Solving Double Integrals: y = 4x^3 - x^4 & y = 3 - 4x + 4x^2

[haroldholt]

I'm having some trouble with this particular question.

∫∫x dA bound by y = 4x^3 - x^4 and y = 3 - 4x + 4x^2.

All I can think to do is equate the two equations to find where they intercept to give the bounds for the double integral giving 0 = x^4 - 4x^3 + 4x^2 - 4x + 3. But I don't know where to go from here.

Any help would be appreciated.

 

[Pseudo Statistic]

That's pretty nasty.
Maybe you could try Newton's method?

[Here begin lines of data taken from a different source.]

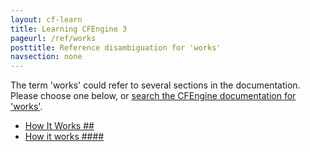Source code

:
 ```yaml
---
layout: cf-learn
title: Learning CFEngine 3
pageurl: /ref/works
posttitle: Reference disambiguation for 'works'
navsection: none
---
```


The term 'works' could refer to several sections in the documentation. Please choose one below, or
[search the CFEngine documentation for 'works'](http://cfengine.com/docs/latest/search.html?q=works).

- [How It Works \#\#](http://cfengine.com/docs/latest/guide-writing-and-serving-policy-policy-framework.html#how-it-works-##)
- [How it works \#\#\#\#](http://cfengine.com/docs/latest/guide-writing-and-serving-policy-policy-framework.html#how-it-works-####)
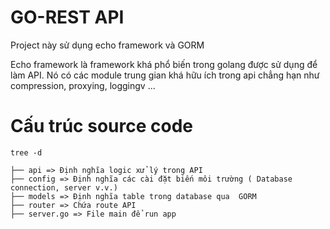 # GO-REST API 
Project này sử dụng echo framework và GORM 

Echo framework là framework khá phổ biến trong golang được sử dụng để làm API. Nó có các module trung gian khá hữu ích trong api chẳng hạn như compression, proxying, loggingv ...

# Cấu trúc source code
`tree -d`
```
├── api => Định nghĩa logic xử lý trong API
├── config => Định nghĩa các cài đặt biến môi trường ( Database connection, server v.v.)
├── models => Định nghĩa table trong database qua  GORM
├── router => Chứa route API
├── server.go => File main để run app
```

Take an initial guess, e.g. x=1...
Actually, it looks like x=1 works.. (1 - 4 + 4 - 4 + 3 = -3 + 4 - 4 + 3 = 0)
So since we have that, divide through by (x-1) to get the other roots.
Have fun. :D

 

[NateTG]

The only possible rational roots are:
\pm 1, \pm 3
so you could start by checking whether those are intersections.

 

[haroldholt]

What method did you use to find those roots?

 

[NateTG]

http://mathworld.wolfram.com/RationalZeroTheorem.html

Gives you a list of rational zeros to try.

 

[haroldholt]

Cheers mate. Can't say I've ever heard of the rational zero theorem.